CREA's April report signifies downward trend for 2011, 2012: TD Economist

Alexander agreed with CREA’s analysis that the federal mortgage rule changes introduced on March 18 contributed to April’s dip in activity. But the latest decline won’t stop here, he said. Once the Bank of Canada (BoC) resumes raising its key interest rate, housing demand will moderate further, he said.

Even though the Canadian economy is, according to the BoC, on track to grow 4.2%  this year and inflation rose above 3% in March, Alexander said the BoC has been reluctant to raise the overnight lending rate because of a number of risks in the global economy, including the slow recovery in the U.S., the sovereign-debt crisis in Europe and rising inflation in emerging markets.

“All of the economic indicators suggest that the Bank of Canada should be raising rates right now, but I think they’re in wait-and-see mode because there are all of these global risks out there,” he told CRE Online.

To keep inflation in check here at home, though, Alexander said BoC Governor Mark Carney will have no choice but to raise the bank’s key interest rate.

TD Economics had originally forecasted that the BoC would raise its overnight lending rate by 25 basis points in July, but in light of Carney’s speech on May 16, Alexander said TD has revised its forecast to September. TD Economics expects the bank will raise the rate until it reaches 3% by mid-2012.

These successive interest rate hikes will depress real estate activity in the latter half of 2011 and through 2012, Alexander said.

“I think next year we’ll see about an 8% decline in sales, and I think we’ll see home prices pulling back by a couple of percentage points. But I do not think that monetary tightening will lead to a significant correction in the marketplace.”

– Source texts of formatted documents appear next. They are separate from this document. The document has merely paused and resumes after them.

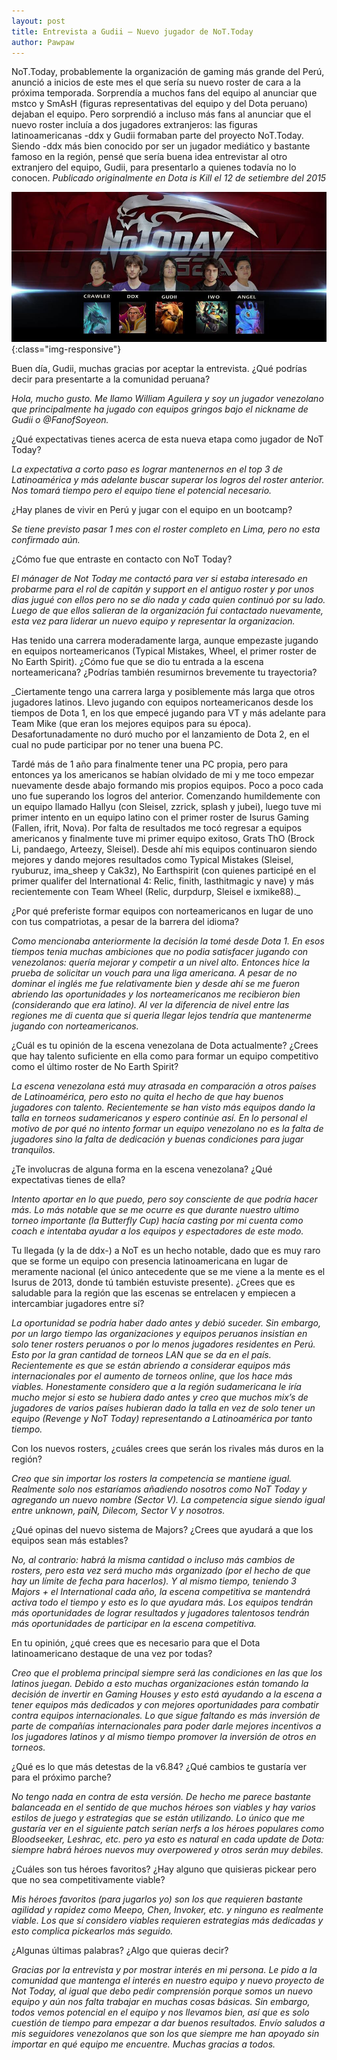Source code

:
 ```yaml
---
layout: post
title: Entrevista a Gudii — Nuevo jugador de NoT.Today
author: Pawpaw
---
```


NoT.Today, probablemente la organización de gaming más grande del Perú, anunció a inicios de este mes el que sería su nuevo roster de cara a la próxima temporada. Sorprendía a muchos fans del equipo al anunciar que mstco y SmAsH (figuras representativas del equipo y del Dota peruano) dejaban el equipo. Pero sorprendió a incluso más fans al anunciar que el nuevo roster incluía a dos jugadores extranjeros: las figuras latinoamericanas -ddx y Gudii formaban parte del proyecto NoT.Today. Siendo -ddx más bien conocido por ser un jugador mediático y bastante famoso en la región, pensé que sería buena idea entrevistar al otro extranjero del equipo, Gudii, para presentarlo a quienes todavía no lo conocen. *Publicado originalmente en Dota is Kill el 12 de setiembre del 2015*

![Roster internacional de Not Today](/images/posts/notgudii.jpg){:class="img-responsive"}

Buen día, Gudii, muchas gracias por aceptar la entrevista. ¿Qué podrías decir para presentarte a la comunidad peruana?

_Hola, mucho gusto. Me llamo William Aguilera y soy un jugador venezolano que principalmente ha jugado con equipos gringos bajo el nickname de Gudii o @FanofSoyeon._

¿Qué expectativas tienes acerca de esta nueva etapa como jugador de NoT Today?

_La expectativa a corto paso es lograr mantenernos en el top 3 de Latinoamérica y más adelante buscar superar los logros del roster anterior. Nos tomará tiempo pero el equipo tiene el potencial necesario._

¿Hay planes de vivir en Perú y jugar con el equipo en un bootcamp?

_Se tiene previsto pasar 1 mes con el roster completo en Lima, pero no esta confirmado aún._

¿Cómo fue que entraste en contacto con NoT Today?

_El mánager de Not Today me contactó para ver si estaba interesado en probarme para el rol de capitán y support en el antiguo roster y por unos dias jugué con ellos pero no se dio nada y cada quien continuó por su lado. Luego de que ellos salieran de la organización fui contactado nuevamente, esta vez para liderar un nuevo equipo y representar la organizacion._

Has tenido una carrera moderadamente larga, aunque empezaste jugando en equipos norteamericanos (Typical Mistakes, Wheel, el primer roster de No Earth Spirit). ¿Cómo fue que se dio tu entrada a la escena norteamericana? ¿Podrías también resumirnos brevemente tu trayectoria?

_Ciertamente tengo una carrera larga y posiblemente más larga que otros jugadores latinos. Llevo jugando con equipos norteamericanos desde los tiempos de Dota 1, en los que empecé jugando para VT y más adelante para Team Mike (que eran los mejores equipos para su época). Desafortunadamente no duró mucho por el lanzamiento de Dota 2, en el cual no pude participar por no tener una buena PC.

Tardé más de 1 año para finalmente tener una PC propia, pero para entonces ya los americanos se habían olvidado de mi y me toco empezar nuevamente desde abajo formando mis propios equipos. Poco a poco cada uno fue superando los logros del anterior. Comenzando humildemente con un equipo llamado Hallyu (con Sleisel, zzrick, splash y jubei), luego tuve mi primer intento en un equipo latino con el primer roster de Isurus Gaming (Fallen, ifrit, Nova). Por falta de resultados me tocó regresar a equipos americanos y finalmente tuve mi primer equipo exitoso, Grats ThO (Brock Li, pandaego, Arteezy, Sleisel). Desde ahí mis equipos continuaron siendo mejores y dando mejores resultados como Typical Mistakes (Sleisel, ryuburuz, ima_sheep y Cak3z), No Earthspirit (con quienes participé en el primer qualifer del International 4: Relic, finith, lasthitmagic y nave) y más recientemente con Team Wheel (Relic, durpdurp, Sleisel e ixmike88)._

¿Por qué preferiste formar equipos con norteamericanos en lugar de uno con tus compatriotas, a pesar de la barrera del idioma?

_Como mencionaba anteriormente la decisión la tomé desde Dota 1. En esos tiempos tenia muchas ambiciones que no podia satisfacer jugando con venezolanos: quería mejorar y competir a un nivel alto. Entonces hice la prueba de solicitar un vouch para una liga americana. A pesar de no dominar el inglés me fue relativamente bien y desde ahí se me fueron abriendo las oportunidades y los norteamericanos me recibieron bien (considerando que era latino). Al ver la diferencia de nivel entre las regiones me di cuenta que si queria llegar lejos tendría que mantenerme jugando con norteamericanos._

¿Cuál es tu opinión de la escena venezolana de Dota actualmente? ¿Crees que hay talento suficiente en ella como para formar un equipo competitivo como el último roster de No Earth Spirit?

_La escena venezolana está muy atrasada en comparación a otros países de Latinoamérica, pero esto no quita el hecho de que hay buenos jugadores con talento. Recientemente se han visto más equipos dando la talla en torneos sudamericanos y espero continúe así. En lo personal el motivo de por qué no intento formar un equipo venezolano no es la falta de jugadores sino la falta de dedicación y buenas condiciones para jugar tranquilos._

¿Te involucras de alguna forma en la escena venezolana? ¿Qué expectativas tienes de ella?

_Intento aportar en lo que puedo, pero soy consciente de que podría hacer más. Lo más notable que se me ocurre es que durante nuestro ultimo torneo importante (la Butterfly Cup) hacía casting por mi cuenta como coach e intentaba ayudar a los equipos y espectadores de este modo._

Tu llegada (y la de ddx-) a NoT es un hecho notable, dado que es muy raro que se forme un equipo con presencia latinoamericana en lugar de meramente nacional (el único antecedente que se me viene a la mente es el Isurus de 2013, donde tú también estuviste presente). ¿Crees que es saludable para la región que las escenas se entrelacen y empiecen a intercambiar jugadores entre sí?

_La oportunidad se podría haber dado antes y debió suceder. Sin embargo, por un largo tiempo las organizaciones y equipos peruanos insistían en solo tener rosters peruanos o por lo menos jugadores residentes en Perú. Esto por la gran cantidad de torneos LAN que se da en el país. Recientemente es que se están abriendo a considerar equipos más internacionales por el aumento de torneos online, que los hace más viables. Honestamente considero que a la región sudamericana le iría mucho mejor si esto se hubiera dado antes y creo que muchos mix’s de jugadores de varios países hubieran dado la talla en vez de solo tener un equipo (Revenge y NoT Today) representando a Latinoamérica por tanto tiempo._

Con los nuevos rosters, ¿cuáles crees que serán los rivales más duros en la región?

_Creo que sin importar los rosters la competencia se mantiene igual. Realmente solo nos estaríamos añadiendo nosotros como NoT Today y agregando un nuevo nombre (Sector V). La competencia sigue siendo igual entre unknown, paiN, Dilecom, Sector V y nosotros._

¿Qué opinas del nuevo sistema de Majors? ¿Crees que ayudará a que los equipos sean más estables?

_No, al contrario: habrá la misma cantidad o incluso más cambios de rosters, pero esta vez será mucho más organizado (por el hecho de que hay un límite de fecha para hacerlos). Y al mismo tiempo, teniendo 3 Majors + el International cada año, la escena competitiva se mantendrá activa todo el tiempo y esto es lo que ayudara más. Los equipos tendrán más oportunidades de lograr resultados y jugadores talentosos tendrán más oportunidades de participar en la escena competitiva._

En tu opinión, ¿qué crees que es necesario para que el Dota latinoamericano destaque de una vez por todas?

_Creo que el problema principal siempre será las condiciones en las que los latinos juegan. Debido a esto muchas organizaciones están tomando la decisión de invertir en Gaming Houses y esto está ayudando a la escena a tener equipos más dedicados y con mejores oportunidades para combatir contra equipos internacionales. Lo que sigue faltando es más inversión de parte de compañías internacionales para poder darle mejores incentivos a los jugadores latinos y al mismo tiempo promover la inversión de otros en torneos._

¿Qué es lo que más detestas de la v6.84? ¿Qué cambios te gustaría ver para el próximo parche?

_No tengo nada en contra de esta versión. De hecho me parece bastante balanceada en el sentido de que muchos héroes son viables y hay varios estilos de juego y estrategias que se están utilizando. Lo único que me gustaría ver en el siguiente patch serían nerfs a los héroes populares como Bloodseeker, Leshrac, etc. pero ya esto es natural en cada update de Dota: siempre habrá héroes nuevos muy overpowered y otros serán muy debiles._

¿Cuáles son tus héroes favoritos? ¿Hay alguno que quisieras pickear pero que no sea competitivamente viable?

_Mis héroes favoritos (para jugarlos yo) son los que requieren bastante agilidad y rapidez como Meepo, Chen, Invoker, etc. y ninguno es realmente viable.  Los que sí considero viables requieren estrategias más dedicadas y esto complica pickearlos más seguido._

¿Algunas últimas palabras? ¿Algo que quieras decir?

_Gracias por la entrevista y por mostrar interés en mi persona. Le pido a la comunidad que mantenga el interés en nuestro equipo y nuevo proyecto de Not Today, al igual que debo pedir comprensión porque somos un nuevo equipo y aún nos falta trabajar en muchas cosas básicas. Sin embargo, todos vemos potencial en el equipo y nos llevamos bien, así que es solo cuestión de tiempo para empezar a dar buenos resultados. Envío saludos a mis seguidores venezolanos que son los que siempre me han apoyado sin importar en qué equipo me encuentre. Muchas gracias a todos._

CREA’s report found that seasonally adjusted sales activity edged down in April by 4.4% from March, while actual sales activity on a year-over-year basis dropped 14.7%.  The largest declines in sales activity occurred, as expected, in larger urban centers, such as Vancouver, Fraser Valley and Toronto.

Despite the falling demand, the national average selling price in April rose to $372,544, up 8% from the same month last year. That marks the third consecutive month that the average price has increased by 8% on a year-over-year basis in 2011.  The national average price has been experiencing upward pressure largely because of high-end home sales in Vancouver.

CREA economist Gregory Klump said in a statement released Tuesday that the softening in sales activity is a product of the mortgage rule changes introduced earlier this year. These changes, like the ones last year, pulled sales forward as worried homebuyers raced to beat the March 18 deadline.

“Last April, several transitory factors artificially boosted sales.  This included the impending tightening of mortgage rules, speculation about higher interest rates and the looming introduction of the HST in some provinces.  This year, additional measures to tighten mortgage rules were implemented in March and the other transitory factors were absent,” said Klump.

“This makes it difficult to compare the two months in order to reliably gauge the impact of the latest round of mortgage rule changes.”

One other factor the housing market will have to deal with as demand falls is rising supply. The number of new home listings in April rose 1.3% from March on a seasonally adjusted basis.

In combination with fewer sales, the national sales-to-new listings ratio came in at 52.5% in April, down from 55.7% in March.

Another gauge of the market is the number of months of inventory, which represents how many months it would take to sell the current amount of inventory at the current rate of sales. The national measurement came in at six months at the end of April, up from 5.7 months in March.